Wprost stawia tezę rzekomo na podstawie tajnych dokumentów, że weryfikatorzy WSI próbowali zaszkodzić Bronisławowi Komorowskiemu; za pomocą nagrań z WSI i kwestią jego spotkań z handlarzami bronią.
Były członek Komisji Weryfikacyjnej ds. WSI Piotr Bączek w całej tej sprawie zastanawia się, jak to jest możliwe, że dysponenci tajnego wciąż aneksu dopuścili, by jakiekolwiek materiały trafiły do tygodnika.
Piotr Bączek przypomina, że dysponentami tego dokumentu są: Prezydent RP i szef Służby Kontrwywiadu Wojskowego. Zdaniem B. członka Komisji Weryfikacyjnej ds. WSI rewelacje „Wprost” przypominają te sprzed kilku lat.

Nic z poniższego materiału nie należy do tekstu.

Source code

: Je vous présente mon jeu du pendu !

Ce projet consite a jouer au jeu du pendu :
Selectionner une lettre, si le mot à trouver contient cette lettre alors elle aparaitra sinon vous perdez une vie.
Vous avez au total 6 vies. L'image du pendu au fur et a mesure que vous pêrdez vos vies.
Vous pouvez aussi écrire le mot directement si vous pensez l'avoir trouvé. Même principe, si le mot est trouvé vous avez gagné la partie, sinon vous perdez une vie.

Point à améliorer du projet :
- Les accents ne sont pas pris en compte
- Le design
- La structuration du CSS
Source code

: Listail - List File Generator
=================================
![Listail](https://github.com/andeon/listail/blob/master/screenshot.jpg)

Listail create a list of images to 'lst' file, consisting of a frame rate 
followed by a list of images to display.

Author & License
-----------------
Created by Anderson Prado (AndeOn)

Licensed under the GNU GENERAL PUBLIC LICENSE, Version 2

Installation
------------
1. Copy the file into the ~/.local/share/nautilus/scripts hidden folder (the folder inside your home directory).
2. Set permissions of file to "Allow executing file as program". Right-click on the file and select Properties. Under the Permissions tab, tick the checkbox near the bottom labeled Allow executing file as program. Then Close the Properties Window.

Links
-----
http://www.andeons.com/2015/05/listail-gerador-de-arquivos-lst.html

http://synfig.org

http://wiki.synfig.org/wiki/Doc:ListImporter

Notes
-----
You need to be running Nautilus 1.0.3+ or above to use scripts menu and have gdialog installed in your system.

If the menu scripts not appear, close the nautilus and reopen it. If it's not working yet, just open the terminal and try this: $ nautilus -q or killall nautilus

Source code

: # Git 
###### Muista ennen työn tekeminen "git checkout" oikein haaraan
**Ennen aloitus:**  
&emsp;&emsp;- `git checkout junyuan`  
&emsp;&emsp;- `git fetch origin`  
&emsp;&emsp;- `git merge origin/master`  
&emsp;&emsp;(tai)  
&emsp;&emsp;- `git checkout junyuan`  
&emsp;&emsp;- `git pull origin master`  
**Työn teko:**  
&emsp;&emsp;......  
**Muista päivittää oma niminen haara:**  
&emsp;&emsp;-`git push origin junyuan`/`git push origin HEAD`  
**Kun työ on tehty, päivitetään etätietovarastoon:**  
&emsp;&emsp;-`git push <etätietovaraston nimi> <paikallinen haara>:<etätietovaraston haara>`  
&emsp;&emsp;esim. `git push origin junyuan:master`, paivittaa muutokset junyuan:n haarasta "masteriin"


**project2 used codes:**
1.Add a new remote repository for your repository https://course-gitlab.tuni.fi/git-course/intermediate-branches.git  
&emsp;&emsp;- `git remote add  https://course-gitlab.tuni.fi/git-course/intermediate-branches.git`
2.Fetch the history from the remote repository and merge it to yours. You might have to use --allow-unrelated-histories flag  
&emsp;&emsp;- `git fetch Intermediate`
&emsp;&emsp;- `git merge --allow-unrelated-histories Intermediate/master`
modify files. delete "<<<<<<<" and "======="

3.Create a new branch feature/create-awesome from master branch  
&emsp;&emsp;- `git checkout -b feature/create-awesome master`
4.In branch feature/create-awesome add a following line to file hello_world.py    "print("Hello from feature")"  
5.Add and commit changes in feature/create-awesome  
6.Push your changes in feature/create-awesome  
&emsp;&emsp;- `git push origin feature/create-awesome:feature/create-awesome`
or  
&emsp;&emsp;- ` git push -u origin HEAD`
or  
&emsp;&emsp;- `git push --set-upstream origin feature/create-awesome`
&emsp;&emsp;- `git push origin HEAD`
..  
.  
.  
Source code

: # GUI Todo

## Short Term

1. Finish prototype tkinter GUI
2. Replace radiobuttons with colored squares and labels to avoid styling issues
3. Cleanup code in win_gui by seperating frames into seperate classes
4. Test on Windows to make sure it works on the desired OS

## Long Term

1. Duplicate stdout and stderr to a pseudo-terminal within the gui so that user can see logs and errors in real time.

– W 2007 roku w kilku artykułach, m.in. w „Dzienniku”, w „Gazecie Wyborczej” atakowano Komisję Weryfikacyjną za to, że rzekomo tajny aneks i dokument dotyczący procesu weryfikacji WSI można kupić na bazarze. Po kilku miesiącach okazało się, że wszystkie te informacje były pomówieniami. Było w tej sprawie śledztwo, przeprowadzone rewizję. Służby specjalne poszukiwały tajnego aneksu w mieszkaniach weryfikatorów. Okazało się, że była to prowokacja zaplanowana przez byłych żołnierzy WSI w celu skompromitowania Komisji Weryfikacyjnej – powiedział Piotr Bączek.Piotr Bączek dodał, że nie przypadkiem teraz „Wprost” chce publikować rzekome ściśle tajne dokumenty. Jeszcze w sierpniu w Sejmie ma być głosowanie nad wnioskiem o powołanie komisji śledczej ds. komisji weryfikacyjnej WSI. Być może materiał rewelacje „wprost” mają uzasadnić jej powołanie i uderzyć m.in. likwidatora WSI Antoniego Macierewicza.